純製品はかなりお高いようです。防止カバーなら、発泡スチロールやペットボトルで工夫されてもいいかもですね。

▲元祖「てでと~る」娘(中)&本家「くさか~る嬢ちゃんズ」

●ちょろっと一言:「単子葉類」●

 葉っぱが1枚出てくる単子葉類は、イネ科とカヤツリグサ科だけかと思っていました。Webを拝見すると、他にもユリ科、サトイモ科、ツユクサ科、ヤシ科、ラン科などがあります。アスパラガスがユリ科からキジカクシ科になったり、ネギがユリ科からヒガンバナ科になったり、今のお子達は覚えることが色々増えて大変ですね。

▲単子葉&双子葉

●ちょろっと一言:雑草の想ひ出●

 まだ花粉症という名前さえ知らないころ、「セイタカアワダチソウ」が、咲き乱れていました。春には、「タンポポ」の背を大きくしたような「ブタナ」がはびこっています。ツユクサ(単子葉)の丸い葉っぱとか、ホトケノザの大きなのとか、トゲの大きなアザミなどなど、知らないうちに、知らない雑草が増えてきましたね。

●ちょろっと一言:除草剤の想ひ出●

 かれこれ30年以上、土壌処理だけと思っていた除草剤「カーメックスD」には、茎葉処理も登録されています。昔お世話になっていた「ハ〇ービ〇ー液剤」が、知らないうちになくなっていました。雑草のハダニ類にも効果があるとのことで、重宝していました。
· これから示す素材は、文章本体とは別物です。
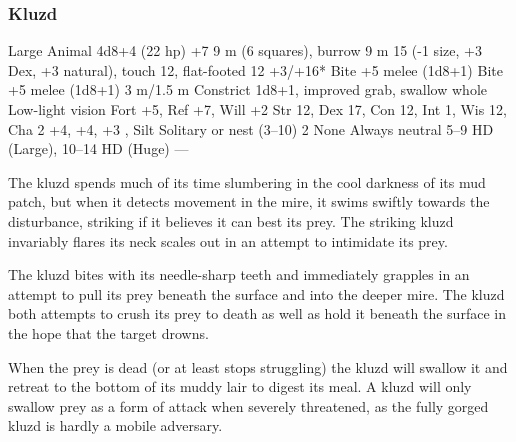 \subsubsection{Kluzd}
\begin{MonsterStats}
{Large Animal}
{4d8+4 (22 hp)}
{+7}
{9 m (6 squares), burrow 9 m}
{15 (-1 size, +3 Dex, +3 natural), touch 12, flat-footed 12}
{+3/+16*}
{Bite +5 melee (1d8+1)}
{Bite +5 melee (1d8+1)}
{3 m/1.5 m}
{Constrict 1d8+1, improved grab, swallow whole}
{Low-light vision}
{Fort +5, Ref +7, Will +2}
{Str 12, Dex 17, Con 12, Int 1, Wis 12, Cha 2}
{ +4,  +4,  +3}
{, }
{Silt}
{Solitary or nest (3--10)}
{2}
{None}
{Always neutral}
{5--9 HD (Large), 10--14 HD (Huge)}
{---}
\end{MonsterStats}


The kluzd spends much of its time slumbering in the cool darkness of its mud patch, but when it detects movement in the mire, it swims swiftly towards the disturbance, striking if it believes it can best its prey. The striking kluzd invariably flares its neck scales out in an attempt to intimidate its prey.

The kluzd bites with its needle-sharp teeth and immediately grapples in an attempt to pull its prey beneath the surface and into the deeper mire. The kluzd both attempts to crush its prey to death as well as hold it beneath the surface in the hope that the target drowns.

When the prey is dead (or at least stops struggling) the kluzd will swallow it and retreat to the bottom of its muddy lair to digest its meal. A kluzd will only swallow prey as a form of attack when severely threatened, as the fully gorged kluzd is hardly a mobile adversary.

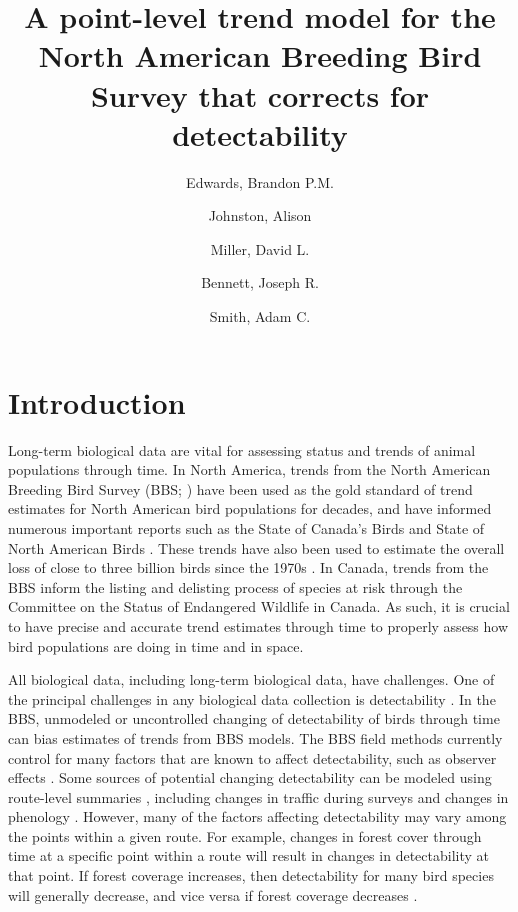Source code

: \documentclass[12pt]{article}
\title{A point-level trend model for the North American Breeding Bird Survey that corrects for detectability}
\author{
	Edwards, Brandon P.M.\\
	\and
	Johnston, Alison\\
	\and
	Miller, David L.\\
	\and
	Bennett, Joseph R.\\
	\and
	Smith, Adam C.\\
}
\begin{document}
	
	\maketitle
	
	
	
\section{Introduction}

\par Long-term biological data are vital for assessing status and trends of animal populations through time.
In North America, trends from the North American Breeding Bird Survey (BBS; \citet{sauer_first_2017, hudson_role_2017}) have been used as the gold standard of trend estimates for North American bird populations for decades, and have informed numerous important reports such as the State of Canada's Birds \citep{north_american_bird_conservation_initiative_canada_state_2019} and State of North American Birds \citep{north_american_bird_conservation_initiative_canada_state_2022}.
These trends have also been used to estimate the overall loss of close to three billion birds since the 1970s \citep{rosenberg_decline_2019}.
In Canada, trends from the BBS inform the listing and delisting process of species at risk through the Committee on the Status of Endangered Wildlife in Canada.
As such, it is crucial to have precise and accurate trend estimates through time to properly assess how bird populations are doing in time and in space.

\par All biological data, including long-term biological data, have challenges.
One of the principal challenges in any biological data collection is detectability \citep{bennett_how_2024}.
In the BBS, unmodeled or uncontrolled changing of detectability of birds through time can bias estimates of trends from BBS models.
The BBS field methods currently control for many factors that are known to affect detectability, such as observer effects \citet{sauer_observer_1994}.
Some sources of potential changing detectability can be modeled using route-level summaries \citep{smith_patterns_2023}, including changes in traffic during surveys \citep{griffith_traffic_2010} and changes in phenology \citep{english_current_2021}.
However, many of the factors affecting detectability may vary among the points within a given route.
For example, changes in forest cover through time at a specific point within a route will result in changes in detectability at that point.
If forest coverage increases, then detectability for many bird species will generally decrease, and vice versa if forest coverage decreases \citep{edwards_point_2023, yip_sound_2017}.
\end{document}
ごていねいにも、「この除草剤は、ハダニ類にも効果がありますが、果樹には散布しないでくださいね」との注意書きがありました。 

●ちょろっと一言:雑草・除草剤の想ひ出●

 昔々の想ひ出です。使用した除草剤もあやふやで、今もあるでしょうか。ノボロギクは、綺麗な葉型から、マーガレットのような花を想像してしまいました。除草剤をかけられると急いで花を咲かせて、わたわたの種子ができます。ハハコグサは、黄色いモコモコの可愛い花なのに、なかなか枯れてくれません。エノキグサは、葉っぱの形がエノキ(榎)に似ています。除草剤によっては、これだけが、ポツンと枯れ残ることがあります。

●ちょろっと一言:「バスタ新宿」●

 2018年、新宿駅近くに、大きなバスターミナルが開設されました。名前を聞いてびっくり、除草剤と同じ名前の「バスタ」です。wikiによると、バスとタクシーで「バスタ」とも、バスターミナルを略して「バスタ」ともいわれています。BASFさんが、バスターミナルを含む輸送区分でも商標登録していたら、どんなことになったでしょうか。国土交通省は、今後もこの名称「バスタ」を他のターミナルにも使用していくようです。

●ちょろっと一言:「除草剤は手抜き?」●

 農業新聞に、「除草剤は手抜き?」というタイトルの記事がありました。除草剤で雑草をせっせと手で抜くのかを思ったら、除草剤も正しく使えば「安全」「安心」ということを伝えたかったのでしょうか、それとも「手抜き工事みたい」と批判したかったのでしょうか、よくわかりません。熱湯をかけると、すぐに枯れます、火傷にご注意願います。 

●ちょろっと一言:「雑草いろいろ」●

 達人になると、雑草を見るだけで、土壌が肥えているとか痩せているとか、わかるようです。スギナが生えるところは酸性土壌とか(異見あり)、カヤツリグサやスズメノテッポウは水はけの悪い証拠だとか、反対に、スベリヒユやメヒシバの生えるところは乾燥気味だとか言われています。また、タンポポは、地下のみずみち:水道の上に生えるとか聞いたことがあります。参考になるでしょうか。 

●ちょろっと一言:「今は昔」●

 知らないうちに除草剤も、「○○㎖」を「□ℓの水で希釈」のように、使用方法もわかりやすくなりました。農薬に詳しい方に尋ねたら、「昔から、こうでしたよと」言われてしまいました。もっと昔には、「『10a当り使用薬量〇〇㎖』のみで、これを適当に薄めて、使用薬量(を超えない)まで、散布しましょう。」というような書き方がされていたような気がしますが、そもそも記憶違いかもしれませんね。